In the simplest of terms, it’s a casserole with three distinct layers: Japanese sushi rice on the bottom, a creamy mixture of shredded fish (commonly salmon) and crabsticks in the middle, and on top is a layer of tobiko (flying fish roe) or masago (capellin or smelt roe). It’s served and eaten wrapped in some nori or seaweed sheets. It’s basically a California roll (no mangoes though!) in a tray.    

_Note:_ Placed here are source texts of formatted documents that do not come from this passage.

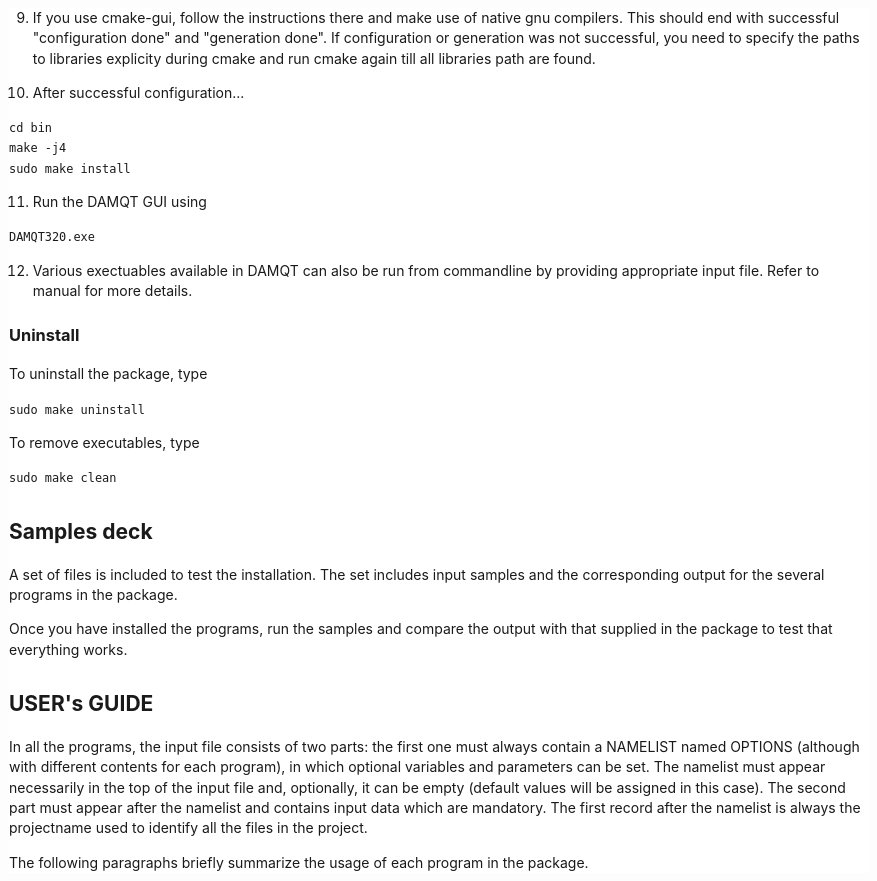 9. If you use cmake-gui, follow the instructions there and make use of native gnu compilers. This should end with successful "configuration done" and "generation done".
   If configuration or generation was not successful, you need to specify the paths to libraries explicity during cmake and run cmake again till all libraries path are found.

10. After successful configuration...

```
cd bin
make -j4
sudo make install
```

11. Run the DAMQT GUI using

```
DAMQT320.exe
```

12. Various exectuables available in DAMQT can also be run from commandline by providing appropriate input file. Refer to manual for more details.

### Uninstall

To uninstall the package, type 

```
sudo make uninstall
```

To remove executables, type 

```
sudo make clean
```

## Samples deck

A set of files is included to test the installation. The set includes input samples and the 
corresponding output for the several programs in the package.

Once you have installed the programs, run the samples and compare the output with that supplied
in the package to test that everything works.


## USER's GUIDE

In all the programs, the input file consists of two parts: the first one
must always contain a NAMELIST named OPTIONS (although with different
contents for each program), in which optional variables and parameters
can be set. The namelist must appear necessarily in the top of the input
file and, optionally, it can be empty (default values will be assigned
in this case). The second part must appear after the namelist and
contains input data which are mandatory. The first record after the namelist
is always the projectname used to identify all the files in the project.

The following paragraphs briefly summarize the usage of each program in
the package.

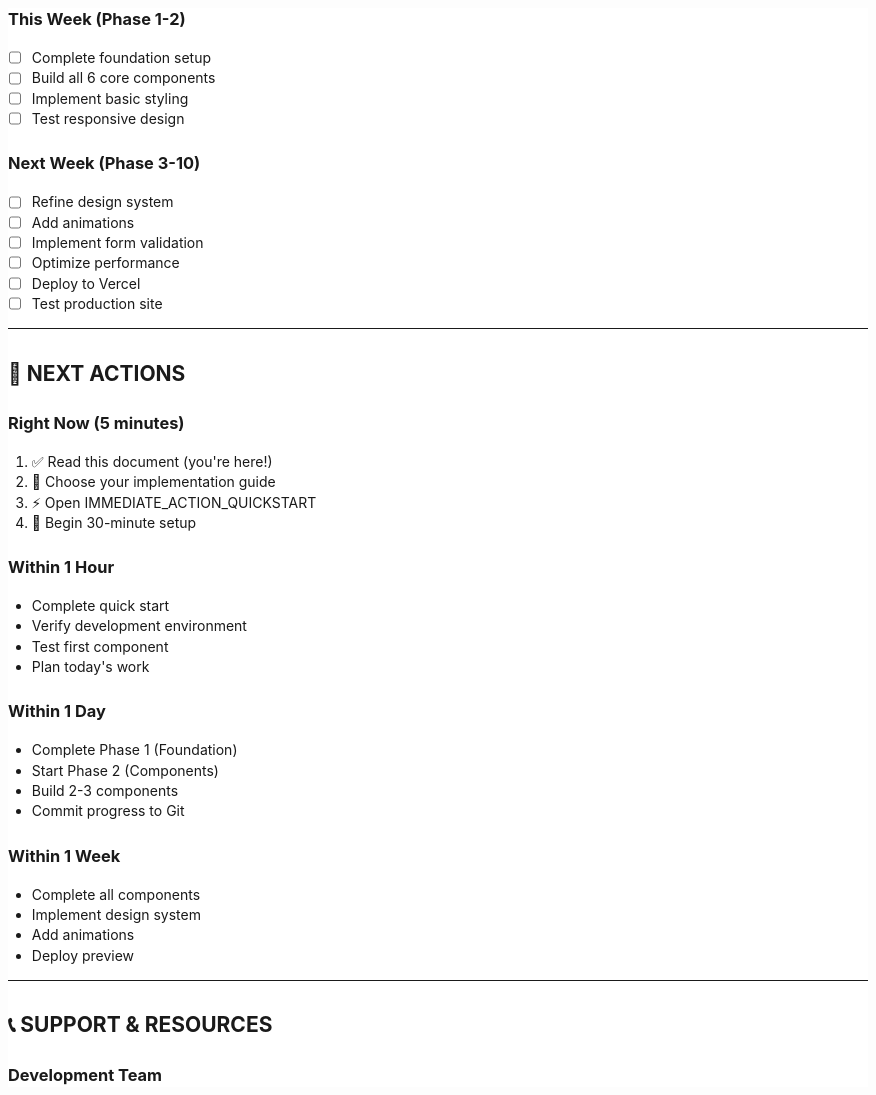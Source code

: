 ### This Week (Phase 1-2)
- [ ] Complete foundation setup
- [ ] Build all 6 core components
- [ ] Implement basic styling
- [ ] Test responsive design

### Next Week (Phase 3-10)
- [ ] Refine design system
- [ ] Add animations
- [ ] Implement form validation
- [ ] Optimize performance
- [ ] Deploy to Vercel
- [ ] Test production site

---

## 🎯 NEXT ACTIONS

### Right Now (5 minutes)
1. ✅ Read this document (you're here!)
2. 📖 Choose your implementation guide
3. ⚡ Open IMMEDIATE_ACTION_QUICKSTART
4. 🚀 Begin 30-minute setup

### Within 1 Hour
- Complete quick start
- Verify development environment
- Test first component
- Plan today's work

### Within 1 Day
- Complete Phase 1 (Foundation)
- Start Phase 2 (Components)
- Build 2-3 components
- Commit progress to Git

### Within 1 Week
- Complete all components
- Implement design system
- Add animations
- Deploy preview

---

## 📞 SUPPORT & RESOURCES

### Development Team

This tray of sushi ingredients is best paired with your favorite ice-cold drink and shared with the barkada. If you’re thinking about making it at home, these are our best tips for you:  

Photo by Michael Angelo Chua

Use Japanese ingredients. 

The best way to recreate this sushi casserole is to use Japanese ingredients. This means using sushi rice, rice vinegar, Japanese mayonnaise, nori sheets, furikake, and flying fish roe. You will have to drop by an Asian or specialty Japanese grocery to get these ingredients such as Kobeya Japanese Foodmart in Makati and Soo Market Korean Grocery in Kapitolyo, Pasig.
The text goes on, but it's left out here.